---------- AVAILABLE DATA ----------
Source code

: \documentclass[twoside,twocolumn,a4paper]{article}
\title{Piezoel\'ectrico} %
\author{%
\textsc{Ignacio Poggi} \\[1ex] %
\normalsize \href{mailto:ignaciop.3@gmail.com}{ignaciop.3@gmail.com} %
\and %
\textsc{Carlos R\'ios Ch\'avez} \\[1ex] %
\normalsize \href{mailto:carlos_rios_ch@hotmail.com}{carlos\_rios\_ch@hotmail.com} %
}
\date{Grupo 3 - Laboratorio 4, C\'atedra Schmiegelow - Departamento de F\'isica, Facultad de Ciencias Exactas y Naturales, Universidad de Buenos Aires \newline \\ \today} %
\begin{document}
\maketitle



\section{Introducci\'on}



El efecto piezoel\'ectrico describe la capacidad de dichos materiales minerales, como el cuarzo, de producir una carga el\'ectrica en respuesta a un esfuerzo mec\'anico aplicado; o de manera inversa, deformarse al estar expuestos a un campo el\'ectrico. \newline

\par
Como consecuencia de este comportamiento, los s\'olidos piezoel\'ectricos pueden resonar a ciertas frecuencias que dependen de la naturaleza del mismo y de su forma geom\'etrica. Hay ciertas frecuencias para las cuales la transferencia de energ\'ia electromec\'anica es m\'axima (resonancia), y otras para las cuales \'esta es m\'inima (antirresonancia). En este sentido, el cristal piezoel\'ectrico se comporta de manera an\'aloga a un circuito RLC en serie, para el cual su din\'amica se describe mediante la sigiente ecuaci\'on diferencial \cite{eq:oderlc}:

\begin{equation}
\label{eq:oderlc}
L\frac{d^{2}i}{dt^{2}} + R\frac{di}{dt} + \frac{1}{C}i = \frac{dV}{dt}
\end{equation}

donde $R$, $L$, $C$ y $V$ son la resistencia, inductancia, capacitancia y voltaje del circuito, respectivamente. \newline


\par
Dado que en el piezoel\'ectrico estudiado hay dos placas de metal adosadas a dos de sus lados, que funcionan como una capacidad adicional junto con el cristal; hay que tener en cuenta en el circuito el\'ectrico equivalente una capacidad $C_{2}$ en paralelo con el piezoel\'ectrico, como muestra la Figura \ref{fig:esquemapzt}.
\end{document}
----------
Every record above must appear again in the answer, unchanged.

**RESPONSE TO THIS TASK**
Source code

: \documentclass[twoside,twocolumn,a4paper]{article}
\title{Piezoel\'ectrico} %
\author{%
\textsc{Ignacio Poggi} \\[1ex] %
\normalsize \href{mailto:ignaciop.3@gmail.com}{ignaciop.3@gmail.com} %
\and %
\textsc{Carlos R\'ios Ch\'avez} \\[1ex] %
\normalsize \href{mailto:carlos_rios_ch@hotmail.com}{carlos\_rios\_ch@hotmail.com} %
}
\date{Grupo 3 - Laboratorio 4, C\'atedra Schmiegelow - Departamento de F\'isica, Facultad de Ciencias Exactas y Naturales, Universidad de Buenos Aires \newline \\ \today} %
\begin{document}
\maketitle



\section{Introducci\'on}



El efecto piezoel\'ectrico describe la capacidad de dichos materiales minerales, como el cuarzo, de producir una carga el\'ectrica en respuesta a un esfuerzo mec\'anico aplicado; o de manera inversa, deformarse al estar expuestos a un campo el\'ectrico. \newline

\par
Como consecuencia de este comportamiento, los s\'olidos piezoel\'ectricos pueden resonar a ciertas frecuencias que dependen de la naturaleza del mismo y de su forma geom\'etrica. Hay ciertas frecuencias para las cuales la transferencia de energ\'ia electromec\'anica es m\'axima (resonancia), y otras para las cuales \'esta es m\'inima (antirresonancia). En este sentido, el cristal piezoel\'ectrico se comporta de manera an\'aloga a un circuito RLC en serie, para el cual su din\'amica se describe mediante la sigiente ecuaci\'on diferencial \cite{eq:oderlc}:

\begin{equation}
\label{eq:oderlc}
L\frac{d^{2}i}{dt^{2}} + R\frac{di}{dt} + \frac{1}{C}i = \frac{dV}{dt}
\end{equation}

donde $R$, $L$, $C$ y $V$ son la resistencia, inductancia, capacitancia y voltaje del circuito, respectivamente. \newline


\par
Dado que en el piezoel\'ectrico estudiado hay dos placas de metal adosadas a dos de sus lados, que funcionan como una capacidad adicional junto con el cristal; hay que tener en cuenta en el circuito el\'ectrico equivalente una capacidad $C_{2}$ en paralelo con el piezoel\'ectrico, como muestra la Figura \ref{fig:esquemapzt}.
\end{document}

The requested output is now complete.